Exercise aim: Copy the data exactly. Leave nothing out.

___ Data excerpts ___

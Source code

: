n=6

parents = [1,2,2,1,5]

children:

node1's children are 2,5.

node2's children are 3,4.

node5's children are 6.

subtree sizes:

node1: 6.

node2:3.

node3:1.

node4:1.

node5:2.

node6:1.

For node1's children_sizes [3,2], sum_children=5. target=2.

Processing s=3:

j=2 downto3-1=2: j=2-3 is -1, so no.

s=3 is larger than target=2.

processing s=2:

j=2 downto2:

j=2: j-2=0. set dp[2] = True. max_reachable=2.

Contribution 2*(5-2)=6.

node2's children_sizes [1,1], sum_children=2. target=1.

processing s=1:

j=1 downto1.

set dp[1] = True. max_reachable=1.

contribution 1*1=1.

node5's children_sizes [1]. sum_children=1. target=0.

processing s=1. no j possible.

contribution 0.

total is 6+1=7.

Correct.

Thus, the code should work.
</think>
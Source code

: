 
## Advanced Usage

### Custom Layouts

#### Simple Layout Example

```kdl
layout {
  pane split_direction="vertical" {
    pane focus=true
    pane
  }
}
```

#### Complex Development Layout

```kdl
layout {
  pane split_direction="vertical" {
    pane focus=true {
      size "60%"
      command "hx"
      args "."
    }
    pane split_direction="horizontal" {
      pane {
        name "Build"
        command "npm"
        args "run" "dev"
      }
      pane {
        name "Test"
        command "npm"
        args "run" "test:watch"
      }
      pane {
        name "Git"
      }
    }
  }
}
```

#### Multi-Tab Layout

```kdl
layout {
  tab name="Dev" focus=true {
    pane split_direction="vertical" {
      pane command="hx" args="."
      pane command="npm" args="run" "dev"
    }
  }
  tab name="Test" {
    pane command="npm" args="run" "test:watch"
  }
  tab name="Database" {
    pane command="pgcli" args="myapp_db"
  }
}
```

___

The answer:
Source code

:n=6

parents = [1,2,2,1,5]

children:

node1's children are 2,5.

node2's children are 3,4.

node5's children are 6.

subtree sizes:

node1: 6.

node2:3.

node3:1.

node4:1.

node5:2.

node6:1.

For node1's children_sizes [3,2], sum_children=5. target=2.

Processing s=3:

j=2 downto3-1=2: j=2-3 is -1, so no.

s=3 is larger than target=2.

processing s=2:

j=2 downto2:

j=2: j-2=0. set dp[2] = True. max_reachable=2.

Contribution 2*(5-2)=6.

node2's children_sizes [1,1], sum_children=2. target=1.

processing s=1:

j=1 downto1.

set dp[1] = True. max_reachable=1.

contribution 1*1=1.

node5's children_sizes [1]. sum_children=1. target=0.

processing s=1. no j possible.

contribution 0.

total is 6+1=7.

Correct.

Thus, the code should work.
</think>
Source code

: 
## Advanced Usage

### Custom Layouts

#### Simple Layout Example

```kdl
layout {
  pane split_direction="vertical" {
    pane focus=true
    pane
  }
}
```

#### Complex Development Layout

```kdl
layout {
  pane split_direction="vertical" {
    pane focus=true {
      size "60%"
      command "hx"
      args "."
    }
    pane split_direction="horizontal" {
      pane {
        name "Build"
        command "npm"
        args "run" "dev"
      }
      pane {
        name "Test"
        command "npm"
        args "run" "test:watch"
      }
      pane {
        name "Git"
      }
    }
  }
}
```

#### Multi-Tab Layout

```kdl
layout {
  tab name="Dev" focus=true {
    pane split_direction="vertical" {
      pane command="hx" args="."
      pane command="npm" args="run" "dev"
    }
  }
  tab name="Test" {
    pane command="npm" args="run" "test:watch"
  }
  tab name="Database" {
    pane command="pgcli" args="myapp_db"
  }
}
```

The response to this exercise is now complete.